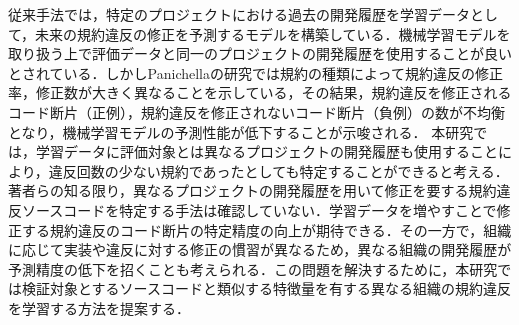 \documentclass[T,J]{fose} %
\begin{document}


従来手法では，特定のプロジェクトにおける過去の開発履歴を学習データとして，未来の規約違反の修正を予測するモデルを構築している．機械学習モデルを取り扱う上で評価データと同一のプロジェクトの開発履歴を使用することが良いとされている．しかしPanichellaの研究では規約の種類によって規約違反の修正率，修正数が大きく異なることを示している\cite{}，その結果，規約違反を修正されるコード断片（正例），規約違反を修正されないコード断片（負例）の数が不均衡となり，機械学習モデルの予測性能が低下することが示唆される．
本研究では，学習データに評価対象とは異なるプロジェクトの開発履歴も使用することにより，違反回数の少ない規約であったとしても特定することができると考える．著者らの知る限り，異なるプロジェクトの開発履歴を用いて修正を要する規約違反ソースコードを特定する手法は確認していない．学習データを増やすことで修正する規約違反のコード断片の特定精度の向上が期待できる．その一方で，組織に応じて実装や違反に対する修正の慣習が異なるため，異なる組織の開発履歴が予測精度の低下を招くことも考えられる．この問題を解決するために，本研究では検証対象とするソースコードと類似する特徴量を有する異なる組織の規約違反を学習する方法を提案する．




\end{document}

● Instructions to follow:
If the material above contains pictures, exclude them from an otherwise exact transcription.

● Result of this exercise:
 \documentclass[T,J]{fose} %
\begin{document}


従来手法では，特定のプロジェクトにおける過去の開発履歴を学習データとして，未来の規約違反の修正を予測するモデルを構築している．機械学習モデルを取り扱う上で評価データと同一のプロジェクトの開発履歴を使用することが良いとされている．しかしPanichellaの研究では規約の種類によって規約違反の修正率，修正数が大きく異なることを示している\cite{}，その結果，規約違反を修正されるコード断片（正例），規約違反を修正されないコード断片（負例）の数が不均衡となり，機械学習モデルの予測性能が低下することが示唆される．
本研究では，学習データに評価対象とは異なるプロジェクトの開発履歴も使用することにより，違反回数の少ない規約であったとしても特定することができると考える．著者らの知る限り，異なるプロジェクトの開発履歴を用いて修正を要する規約違反ソースコードを特定する手法は確認していない．学習データを増やすことで修正する規約違反のコード断片の特定精度の向上が期待できる．その一方で，組織に応じて実装や違反に対する修正の慣習が異なるため，異なる組織の開発履歴が予測精度の低下を招くことも考えられる．この問題を解決するために，本研究では検証対象とするソースコードと類似する特徴量を有する異なる組織の規約違反を学習する方法を提案する．




\end{document}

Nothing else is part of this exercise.